Data supplied START

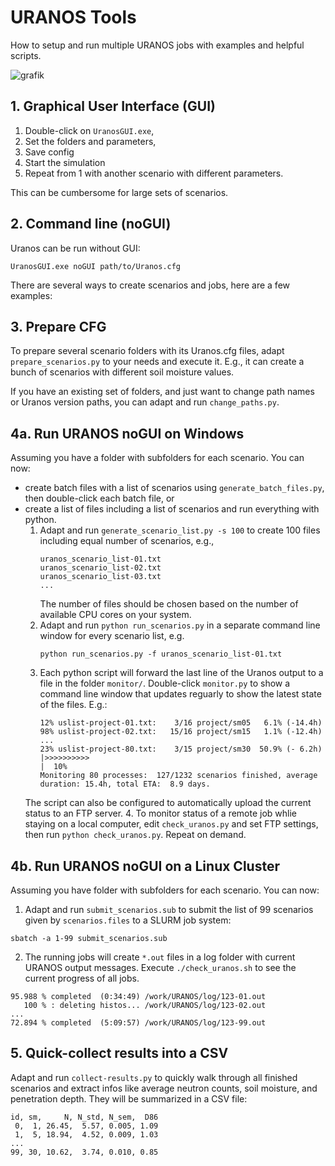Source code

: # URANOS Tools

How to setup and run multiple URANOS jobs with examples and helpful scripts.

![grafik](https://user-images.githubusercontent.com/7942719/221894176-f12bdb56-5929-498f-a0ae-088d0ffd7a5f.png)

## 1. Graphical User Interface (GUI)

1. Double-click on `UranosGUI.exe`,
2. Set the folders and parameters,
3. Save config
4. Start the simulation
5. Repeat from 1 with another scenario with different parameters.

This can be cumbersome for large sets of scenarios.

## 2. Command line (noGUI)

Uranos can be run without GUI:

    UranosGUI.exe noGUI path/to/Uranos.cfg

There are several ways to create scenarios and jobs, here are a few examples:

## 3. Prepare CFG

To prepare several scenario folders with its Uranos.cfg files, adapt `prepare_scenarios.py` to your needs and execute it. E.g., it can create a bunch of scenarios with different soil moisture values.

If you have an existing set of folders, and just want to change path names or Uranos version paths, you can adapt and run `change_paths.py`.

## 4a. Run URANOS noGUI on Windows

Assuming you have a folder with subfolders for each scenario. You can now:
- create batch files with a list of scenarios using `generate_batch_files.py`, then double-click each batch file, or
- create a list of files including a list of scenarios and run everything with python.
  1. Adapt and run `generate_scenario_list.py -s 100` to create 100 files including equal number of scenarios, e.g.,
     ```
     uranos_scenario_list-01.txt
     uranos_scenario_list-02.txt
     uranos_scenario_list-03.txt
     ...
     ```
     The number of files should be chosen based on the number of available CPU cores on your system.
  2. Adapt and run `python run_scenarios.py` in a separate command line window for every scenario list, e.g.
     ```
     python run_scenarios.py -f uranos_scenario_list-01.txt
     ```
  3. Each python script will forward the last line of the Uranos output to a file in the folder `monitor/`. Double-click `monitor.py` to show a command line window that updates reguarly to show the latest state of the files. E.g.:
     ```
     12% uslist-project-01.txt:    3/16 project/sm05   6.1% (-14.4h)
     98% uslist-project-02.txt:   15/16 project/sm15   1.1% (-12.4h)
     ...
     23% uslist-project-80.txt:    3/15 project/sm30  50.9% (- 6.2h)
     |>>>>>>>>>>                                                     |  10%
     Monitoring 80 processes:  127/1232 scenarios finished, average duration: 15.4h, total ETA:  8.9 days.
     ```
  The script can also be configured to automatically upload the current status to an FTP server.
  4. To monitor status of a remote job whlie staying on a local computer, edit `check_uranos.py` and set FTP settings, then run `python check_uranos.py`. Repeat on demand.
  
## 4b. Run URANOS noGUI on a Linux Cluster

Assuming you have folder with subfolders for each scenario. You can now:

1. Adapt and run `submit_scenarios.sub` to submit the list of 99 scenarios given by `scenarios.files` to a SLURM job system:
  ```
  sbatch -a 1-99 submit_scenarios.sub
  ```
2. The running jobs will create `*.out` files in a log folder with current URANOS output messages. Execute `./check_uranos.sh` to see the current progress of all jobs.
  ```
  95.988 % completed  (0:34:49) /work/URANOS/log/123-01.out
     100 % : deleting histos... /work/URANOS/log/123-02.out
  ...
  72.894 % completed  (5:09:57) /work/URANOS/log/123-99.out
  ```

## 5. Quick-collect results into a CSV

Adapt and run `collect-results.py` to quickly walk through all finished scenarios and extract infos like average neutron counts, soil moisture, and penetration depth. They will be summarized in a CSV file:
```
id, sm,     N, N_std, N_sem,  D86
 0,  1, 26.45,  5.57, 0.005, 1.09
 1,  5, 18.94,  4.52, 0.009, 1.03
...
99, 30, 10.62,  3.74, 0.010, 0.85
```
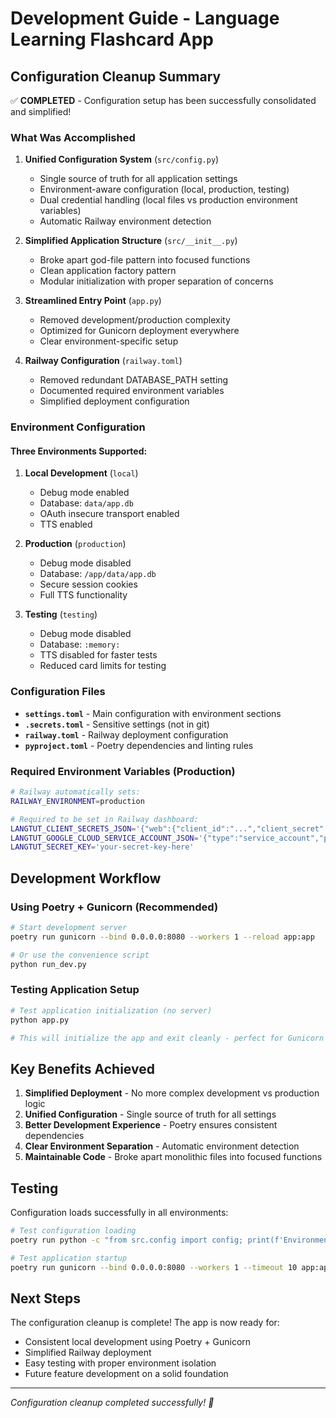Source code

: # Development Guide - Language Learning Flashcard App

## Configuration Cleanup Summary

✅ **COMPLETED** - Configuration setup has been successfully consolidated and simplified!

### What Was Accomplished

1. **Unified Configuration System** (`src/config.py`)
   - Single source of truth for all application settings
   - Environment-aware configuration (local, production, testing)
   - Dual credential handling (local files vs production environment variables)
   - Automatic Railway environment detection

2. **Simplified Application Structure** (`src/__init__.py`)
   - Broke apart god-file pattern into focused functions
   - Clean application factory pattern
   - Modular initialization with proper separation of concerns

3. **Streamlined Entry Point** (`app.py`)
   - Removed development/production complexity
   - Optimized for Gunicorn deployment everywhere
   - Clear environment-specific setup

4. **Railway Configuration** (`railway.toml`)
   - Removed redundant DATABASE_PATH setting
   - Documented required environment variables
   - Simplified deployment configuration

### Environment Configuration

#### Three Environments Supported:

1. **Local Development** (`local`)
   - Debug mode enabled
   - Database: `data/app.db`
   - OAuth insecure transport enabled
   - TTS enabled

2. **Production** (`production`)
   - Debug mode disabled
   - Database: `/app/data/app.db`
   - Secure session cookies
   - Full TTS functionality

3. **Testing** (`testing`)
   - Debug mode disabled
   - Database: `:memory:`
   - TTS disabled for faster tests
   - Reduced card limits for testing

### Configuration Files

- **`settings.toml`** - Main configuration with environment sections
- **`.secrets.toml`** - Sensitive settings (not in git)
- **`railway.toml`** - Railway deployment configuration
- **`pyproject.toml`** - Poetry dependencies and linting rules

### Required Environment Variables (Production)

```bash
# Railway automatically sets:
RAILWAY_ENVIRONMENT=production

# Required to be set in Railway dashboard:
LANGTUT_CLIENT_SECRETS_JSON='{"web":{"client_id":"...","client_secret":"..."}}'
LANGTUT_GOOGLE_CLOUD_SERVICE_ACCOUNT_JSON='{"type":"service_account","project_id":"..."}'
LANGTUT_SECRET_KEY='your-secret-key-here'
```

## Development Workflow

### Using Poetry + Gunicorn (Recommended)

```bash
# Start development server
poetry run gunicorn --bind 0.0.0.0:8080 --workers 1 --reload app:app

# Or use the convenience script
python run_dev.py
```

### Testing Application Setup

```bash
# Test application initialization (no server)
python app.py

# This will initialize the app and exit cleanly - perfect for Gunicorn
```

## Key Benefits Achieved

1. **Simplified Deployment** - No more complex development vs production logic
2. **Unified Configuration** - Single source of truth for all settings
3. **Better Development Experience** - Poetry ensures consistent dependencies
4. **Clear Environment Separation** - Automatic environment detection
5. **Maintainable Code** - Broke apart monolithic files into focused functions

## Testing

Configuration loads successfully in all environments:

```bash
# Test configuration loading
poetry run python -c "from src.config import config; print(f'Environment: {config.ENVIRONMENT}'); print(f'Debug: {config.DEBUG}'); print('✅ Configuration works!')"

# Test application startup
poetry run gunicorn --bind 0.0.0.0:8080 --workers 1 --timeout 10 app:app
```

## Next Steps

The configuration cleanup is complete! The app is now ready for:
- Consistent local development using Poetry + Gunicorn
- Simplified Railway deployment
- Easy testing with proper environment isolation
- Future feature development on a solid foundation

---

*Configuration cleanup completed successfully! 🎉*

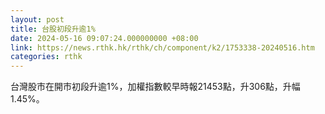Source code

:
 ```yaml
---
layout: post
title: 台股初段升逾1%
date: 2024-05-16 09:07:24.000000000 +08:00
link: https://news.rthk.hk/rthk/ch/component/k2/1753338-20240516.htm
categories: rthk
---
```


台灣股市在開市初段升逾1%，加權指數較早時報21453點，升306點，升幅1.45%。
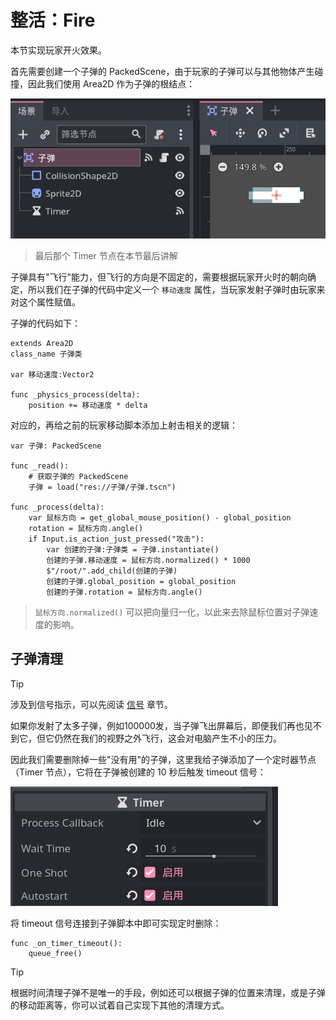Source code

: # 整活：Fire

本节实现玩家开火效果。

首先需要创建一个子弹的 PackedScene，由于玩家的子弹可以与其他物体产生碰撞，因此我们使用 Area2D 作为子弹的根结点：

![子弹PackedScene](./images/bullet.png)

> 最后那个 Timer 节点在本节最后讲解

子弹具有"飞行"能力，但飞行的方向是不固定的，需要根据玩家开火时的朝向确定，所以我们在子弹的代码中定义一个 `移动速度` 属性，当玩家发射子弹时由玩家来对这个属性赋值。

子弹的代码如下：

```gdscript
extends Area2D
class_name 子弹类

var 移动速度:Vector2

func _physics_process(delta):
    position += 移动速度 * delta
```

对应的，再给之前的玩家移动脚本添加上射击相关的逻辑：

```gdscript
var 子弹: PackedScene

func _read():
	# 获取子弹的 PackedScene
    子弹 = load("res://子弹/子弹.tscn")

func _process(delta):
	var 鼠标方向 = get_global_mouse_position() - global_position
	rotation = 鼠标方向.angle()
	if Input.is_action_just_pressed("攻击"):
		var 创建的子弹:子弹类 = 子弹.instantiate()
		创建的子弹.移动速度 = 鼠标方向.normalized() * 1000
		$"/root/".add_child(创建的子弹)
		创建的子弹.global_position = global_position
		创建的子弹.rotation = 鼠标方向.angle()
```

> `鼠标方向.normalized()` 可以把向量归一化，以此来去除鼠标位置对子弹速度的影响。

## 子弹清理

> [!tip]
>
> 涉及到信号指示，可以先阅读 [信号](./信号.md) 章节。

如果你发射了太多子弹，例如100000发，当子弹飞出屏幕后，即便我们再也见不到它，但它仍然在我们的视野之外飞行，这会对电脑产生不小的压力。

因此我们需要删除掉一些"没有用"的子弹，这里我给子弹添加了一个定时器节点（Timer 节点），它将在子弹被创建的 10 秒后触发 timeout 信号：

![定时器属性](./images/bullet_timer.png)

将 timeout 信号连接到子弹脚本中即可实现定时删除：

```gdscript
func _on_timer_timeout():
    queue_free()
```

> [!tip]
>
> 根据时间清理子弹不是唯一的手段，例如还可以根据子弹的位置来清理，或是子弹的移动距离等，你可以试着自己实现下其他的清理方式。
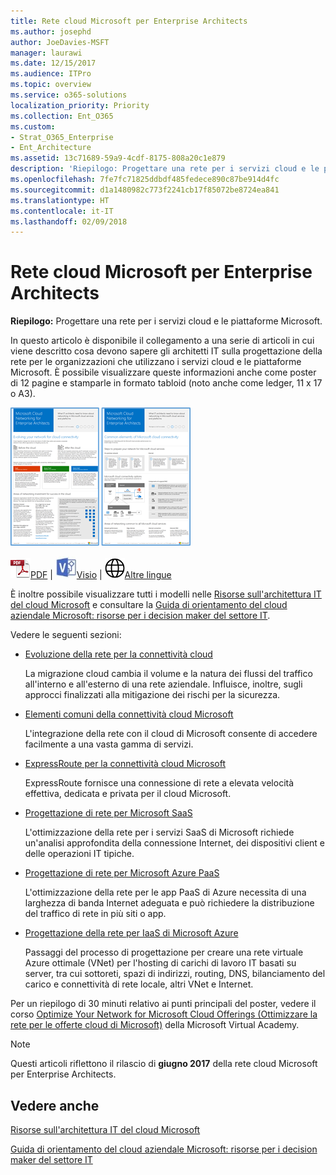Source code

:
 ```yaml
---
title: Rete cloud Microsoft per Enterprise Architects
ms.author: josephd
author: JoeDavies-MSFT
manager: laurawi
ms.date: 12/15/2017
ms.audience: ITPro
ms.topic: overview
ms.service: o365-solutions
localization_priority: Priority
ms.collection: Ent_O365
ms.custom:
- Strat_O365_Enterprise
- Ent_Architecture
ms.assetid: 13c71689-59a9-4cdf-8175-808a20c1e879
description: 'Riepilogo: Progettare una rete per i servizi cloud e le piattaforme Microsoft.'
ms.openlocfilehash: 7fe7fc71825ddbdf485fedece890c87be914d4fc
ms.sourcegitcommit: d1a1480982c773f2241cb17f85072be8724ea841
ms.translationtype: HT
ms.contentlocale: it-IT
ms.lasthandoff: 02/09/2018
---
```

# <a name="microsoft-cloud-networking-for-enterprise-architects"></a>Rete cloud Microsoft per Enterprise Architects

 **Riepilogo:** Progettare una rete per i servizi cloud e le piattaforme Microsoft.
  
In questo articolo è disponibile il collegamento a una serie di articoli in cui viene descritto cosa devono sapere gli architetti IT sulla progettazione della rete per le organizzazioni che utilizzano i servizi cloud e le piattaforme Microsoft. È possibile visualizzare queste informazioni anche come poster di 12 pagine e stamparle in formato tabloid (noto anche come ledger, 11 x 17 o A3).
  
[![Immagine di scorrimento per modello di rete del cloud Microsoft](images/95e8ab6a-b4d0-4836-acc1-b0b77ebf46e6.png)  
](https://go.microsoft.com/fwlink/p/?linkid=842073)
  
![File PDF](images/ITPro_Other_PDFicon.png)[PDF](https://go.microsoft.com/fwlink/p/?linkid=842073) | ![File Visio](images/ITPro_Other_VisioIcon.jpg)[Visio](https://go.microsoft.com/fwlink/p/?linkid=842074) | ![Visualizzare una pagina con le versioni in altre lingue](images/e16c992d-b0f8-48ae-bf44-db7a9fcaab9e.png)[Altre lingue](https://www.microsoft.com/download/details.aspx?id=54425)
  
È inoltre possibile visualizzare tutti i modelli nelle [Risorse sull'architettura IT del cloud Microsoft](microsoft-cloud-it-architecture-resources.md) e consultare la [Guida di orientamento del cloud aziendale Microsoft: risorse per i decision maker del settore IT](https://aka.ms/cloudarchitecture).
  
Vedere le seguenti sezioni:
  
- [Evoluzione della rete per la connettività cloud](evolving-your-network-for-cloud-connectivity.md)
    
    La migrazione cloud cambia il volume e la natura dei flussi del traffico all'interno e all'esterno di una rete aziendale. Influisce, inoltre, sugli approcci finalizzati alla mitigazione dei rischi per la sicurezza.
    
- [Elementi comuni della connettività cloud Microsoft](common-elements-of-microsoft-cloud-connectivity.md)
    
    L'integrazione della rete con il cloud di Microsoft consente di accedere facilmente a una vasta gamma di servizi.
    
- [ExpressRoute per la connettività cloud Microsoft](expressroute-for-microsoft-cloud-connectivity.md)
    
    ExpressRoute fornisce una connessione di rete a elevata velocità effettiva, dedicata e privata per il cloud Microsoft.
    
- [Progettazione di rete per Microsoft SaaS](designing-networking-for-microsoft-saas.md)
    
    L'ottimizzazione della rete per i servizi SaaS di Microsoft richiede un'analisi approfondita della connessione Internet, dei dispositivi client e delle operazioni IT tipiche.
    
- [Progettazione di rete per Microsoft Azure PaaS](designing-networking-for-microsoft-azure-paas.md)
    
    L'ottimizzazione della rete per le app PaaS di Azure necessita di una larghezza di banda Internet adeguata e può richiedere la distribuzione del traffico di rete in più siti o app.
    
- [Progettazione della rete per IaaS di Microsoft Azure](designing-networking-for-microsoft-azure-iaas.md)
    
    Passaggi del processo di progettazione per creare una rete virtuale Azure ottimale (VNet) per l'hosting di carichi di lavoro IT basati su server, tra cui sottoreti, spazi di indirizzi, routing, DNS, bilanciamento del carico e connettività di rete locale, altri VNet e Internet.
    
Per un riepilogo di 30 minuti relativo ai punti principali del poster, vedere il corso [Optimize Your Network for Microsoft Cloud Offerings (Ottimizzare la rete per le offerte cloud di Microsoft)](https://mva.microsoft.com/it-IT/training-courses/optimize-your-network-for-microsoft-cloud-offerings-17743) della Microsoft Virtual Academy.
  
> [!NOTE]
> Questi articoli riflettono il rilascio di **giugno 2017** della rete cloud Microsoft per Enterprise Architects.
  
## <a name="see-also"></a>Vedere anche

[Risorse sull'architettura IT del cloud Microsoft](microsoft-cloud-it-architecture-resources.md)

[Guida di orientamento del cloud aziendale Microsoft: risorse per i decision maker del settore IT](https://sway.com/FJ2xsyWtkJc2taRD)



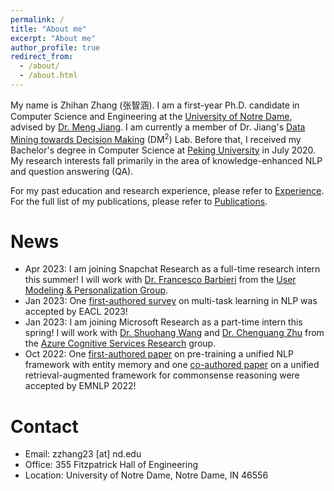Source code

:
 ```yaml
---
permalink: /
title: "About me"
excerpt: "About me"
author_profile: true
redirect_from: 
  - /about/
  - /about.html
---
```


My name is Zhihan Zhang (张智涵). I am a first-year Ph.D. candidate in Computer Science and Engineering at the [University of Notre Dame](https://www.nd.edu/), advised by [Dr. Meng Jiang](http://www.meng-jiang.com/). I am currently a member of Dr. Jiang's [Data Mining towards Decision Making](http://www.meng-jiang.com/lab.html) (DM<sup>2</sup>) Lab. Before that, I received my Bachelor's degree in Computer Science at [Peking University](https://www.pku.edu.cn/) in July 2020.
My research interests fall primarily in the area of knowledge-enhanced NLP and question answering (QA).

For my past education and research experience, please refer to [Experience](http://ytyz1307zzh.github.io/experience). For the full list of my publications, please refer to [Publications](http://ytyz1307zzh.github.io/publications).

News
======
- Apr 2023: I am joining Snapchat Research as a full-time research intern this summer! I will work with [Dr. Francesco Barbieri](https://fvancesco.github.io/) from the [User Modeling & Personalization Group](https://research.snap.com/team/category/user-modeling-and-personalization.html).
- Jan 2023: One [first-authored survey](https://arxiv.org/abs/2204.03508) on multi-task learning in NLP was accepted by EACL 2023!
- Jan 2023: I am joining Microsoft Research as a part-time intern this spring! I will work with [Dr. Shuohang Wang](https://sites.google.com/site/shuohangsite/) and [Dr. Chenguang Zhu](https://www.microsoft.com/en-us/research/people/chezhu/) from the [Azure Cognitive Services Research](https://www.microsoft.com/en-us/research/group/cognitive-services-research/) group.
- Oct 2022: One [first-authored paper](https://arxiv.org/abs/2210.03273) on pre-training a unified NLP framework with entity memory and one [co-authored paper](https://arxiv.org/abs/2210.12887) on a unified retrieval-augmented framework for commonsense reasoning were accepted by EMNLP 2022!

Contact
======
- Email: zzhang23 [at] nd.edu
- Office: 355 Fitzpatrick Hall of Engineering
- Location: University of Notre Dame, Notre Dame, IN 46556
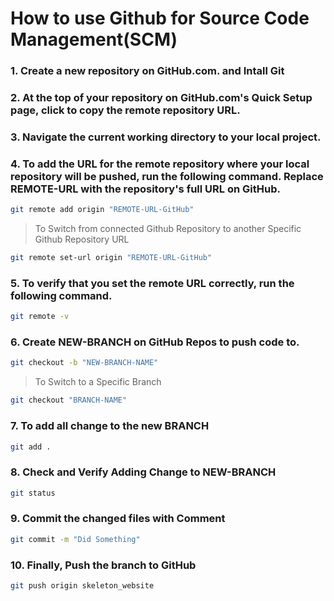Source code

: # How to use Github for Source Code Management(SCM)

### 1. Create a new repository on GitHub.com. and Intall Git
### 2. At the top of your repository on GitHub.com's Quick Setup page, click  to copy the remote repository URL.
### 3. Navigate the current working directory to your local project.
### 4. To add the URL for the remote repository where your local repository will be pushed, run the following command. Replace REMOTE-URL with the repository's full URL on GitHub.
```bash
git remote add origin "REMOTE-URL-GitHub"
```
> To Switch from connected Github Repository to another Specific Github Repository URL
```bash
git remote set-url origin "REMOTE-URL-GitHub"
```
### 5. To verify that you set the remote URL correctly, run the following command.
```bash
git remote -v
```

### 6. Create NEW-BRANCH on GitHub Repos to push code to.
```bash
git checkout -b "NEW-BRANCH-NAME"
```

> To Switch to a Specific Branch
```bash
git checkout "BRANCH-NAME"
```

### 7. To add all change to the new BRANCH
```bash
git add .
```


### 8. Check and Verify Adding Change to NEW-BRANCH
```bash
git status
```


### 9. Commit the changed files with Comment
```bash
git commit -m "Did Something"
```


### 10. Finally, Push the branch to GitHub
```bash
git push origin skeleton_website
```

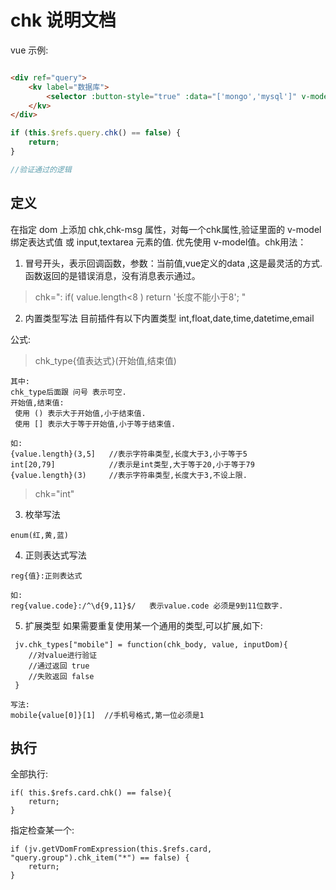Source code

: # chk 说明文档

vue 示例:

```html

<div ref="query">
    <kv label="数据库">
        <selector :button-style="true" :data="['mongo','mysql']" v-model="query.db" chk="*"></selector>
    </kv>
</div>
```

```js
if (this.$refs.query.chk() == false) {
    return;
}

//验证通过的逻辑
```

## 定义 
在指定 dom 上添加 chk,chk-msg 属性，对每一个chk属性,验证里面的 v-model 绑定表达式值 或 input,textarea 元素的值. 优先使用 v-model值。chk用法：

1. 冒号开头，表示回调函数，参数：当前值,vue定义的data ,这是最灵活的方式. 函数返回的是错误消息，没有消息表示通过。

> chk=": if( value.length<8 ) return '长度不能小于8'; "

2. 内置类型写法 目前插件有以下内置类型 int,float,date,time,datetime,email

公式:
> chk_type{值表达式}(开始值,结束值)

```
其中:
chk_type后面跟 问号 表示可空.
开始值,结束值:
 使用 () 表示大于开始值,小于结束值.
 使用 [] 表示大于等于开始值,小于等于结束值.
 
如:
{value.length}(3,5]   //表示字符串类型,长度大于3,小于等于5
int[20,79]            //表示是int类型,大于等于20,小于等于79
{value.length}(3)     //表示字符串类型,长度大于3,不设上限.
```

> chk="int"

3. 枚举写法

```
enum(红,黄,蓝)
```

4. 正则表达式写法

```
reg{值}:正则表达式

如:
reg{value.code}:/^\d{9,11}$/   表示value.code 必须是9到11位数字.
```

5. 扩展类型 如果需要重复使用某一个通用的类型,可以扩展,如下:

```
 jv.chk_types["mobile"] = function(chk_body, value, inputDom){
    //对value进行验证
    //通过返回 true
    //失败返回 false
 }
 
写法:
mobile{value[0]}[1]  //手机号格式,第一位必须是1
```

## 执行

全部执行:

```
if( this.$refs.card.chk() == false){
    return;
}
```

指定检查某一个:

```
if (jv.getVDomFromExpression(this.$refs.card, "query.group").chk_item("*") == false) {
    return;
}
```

Data supplied END

▸ **What you are asked to do**
Exactly and only the lines from the top of the records down to the line containing "## 4a. Run URANOS noGUI on Windows" should be transcribed, please, without the pictures.

▸ **Finished exercise**
Source code

: # URANOS Tools

How to setup and run multiple URANOS jobs with examples and helpful scripts.

![grafik](https://user-images.githubusercontent.com/7942719/221894176-f12bdb56-5929-498f-a0ae-088d0ffd7a5f.png)

## 1. Graphical User Interface (GUI)

1. Double-click on `UranosGUI.exe`,
2. Set the folders and parameters,
3. Save config
4. Start the simulation
5. Repeat from 1 with another scenario with different parameters.

This can be cumbersome for large sets of scenarios.

## 2. Command line (noGUI)

Uranos can be run without GUI:

    UranosGUI.exe noGUI path/to/Uranos.cfg

There are several ways to create scenarios and jobs, here are a few examples:

## 3. Prepare CFG

To prepare several scenario folders with its Uranos.cfg files, adapt `prepare_scenarios.py` to your needs and execute it. E.g., it can create a bunch of scenarios with different soil moisture values.

If you have an existing set of folders, and just want to change path names or Uranos version paths, you can adapt and run `change_paths.py`.

## 4a. Run URANOS noGUI on Windows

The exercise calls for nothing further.